RECORD EXTRACTS |
_ _ _ _ _
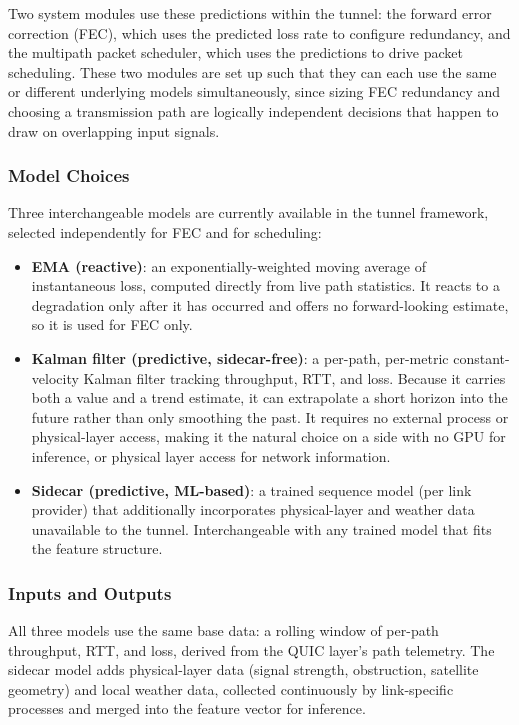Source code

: \documentclass[sigconf,nonacm]{acmart}
\begin{document}
Two system modules use these predictions within the tunnel: the forward error correction (FEC), which uses the predicted loss rate to configure redundancy, and the multipath packet scheduler, which uses the predictions to drive packet scheduling. These two modules are set up such that they can each use the same or different underlying models simultaneously, since sizing FEC redundancy and choosing a transmission path are logically independent decisions that happen to draw on overlapping input signals.

\subsubsection{Model Choices}

Three interchangeable models are currently available in the tunnel framework, selected independently for FEC and for scheduling:

\begin{itemize}
  \item \textbf{EMA (reactive)}: an exponentially-weighted moving average of instantaneous loss, computed directly from live path statistics. It reacts to a degradation only after it has occurred and offers no forward-looking estimate, so it is used for FEC only.
  \item \textbf{Kalman filter (predictive, sidecar-free)}: a per-path, per-metric constant-velocity Kalman filter tracking throughput, RTT, and loss. Because it carries both a value and a trend estimate, it can extrapolate a short horizon into the future rather than only smoothing the past. It requires no external process or physical-layer access, making it the natural choice on a side with no GPU for inference, or physical layer access for network information.
  \item \textbf{Sidecar (predictive, ML-based)}: a trained sequence model (per link provider) that additionally incorporates physical-layer and weather data unavailable to the tunnel. Interchangeable with any trained model that fits the feature structure.
\end{itemize}

\subsubsection{Inputs and Outputs}

All three models use the same base data: a rolling window of per-path throughput, RTT, and loss, derived from the QUIC layer's path telemetry. The sidecar model adds physical-layer data (signal strength, obstruction, satellite geometry) and local weather data, collected continuously by link-specific processes and merged into the feature vector for inference.
\end{document}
_ _ _ _ _
EXERCISE |
Quote every record above exactly, omitting any pictures they contain.

TASK OUTPUT |
Source code

: \documentclass[sigconf,nonacm]{acmart}
\begin{document}
Two system modules use these predictions within the tunnel: the forward error correction (FEC), which uses the predicted loss rate to configure redundancy, and the multipath packet scheduler, which uses the predictions to drive packet scheduling. These two modules are set up such that they can each use the same or different underlying models simultaneously, since sizing FEC redundancy and choosing a transmission path are logically independent decisions that happen to draw on overlapping input signals.

\subsubsection{Model Choices}

Three interchangeable models are currently available in the tunnel framework, selected independently for FEC and for scheduling:

\begin{itemize}
  \item \textbf{EMA (reactive)}: an exponentially-weighted moving average of instantaneous loss, computed directly from live path statistics. It reacts to a degradation only after it has occurred and offers no forward-looking estimate, so it is used for FEC only.
  \item \textbf{Kalman filter (predictive, sidecar-free)}: a per-path, per-metric constant-velocity Kalman filter tracking throughput, RTT, and loss. Because it carries both a value and a trend estimate, it can extrapolate a short horizon into the future rather than only smoothing the past. It requires no external process or physical-layer access, making it the natural choice on a side with no GPU for inference, or physical layer access for network information.
  \item \textbf{Sidecar (predictive, ML-based)}: a trained sequence model (per link provider) that additionally incorporates physical-layer and weather data unavailable to the tunnel. Interchangeable with any trained model that fits the feature structure.
\end{itemize}

\subsubsection{Inputs and Outputs}

All three models use the same base data: a rolling window of per-path throughput, RTT, and loss, derived from the QUIC layer's path telemetry. The sidecar model adds physical-layer data (signal strength, obstruction, satellite geometry) and local weather data, collected continuously by link-specific processes and merged into the feature vector for inference.
\end{document}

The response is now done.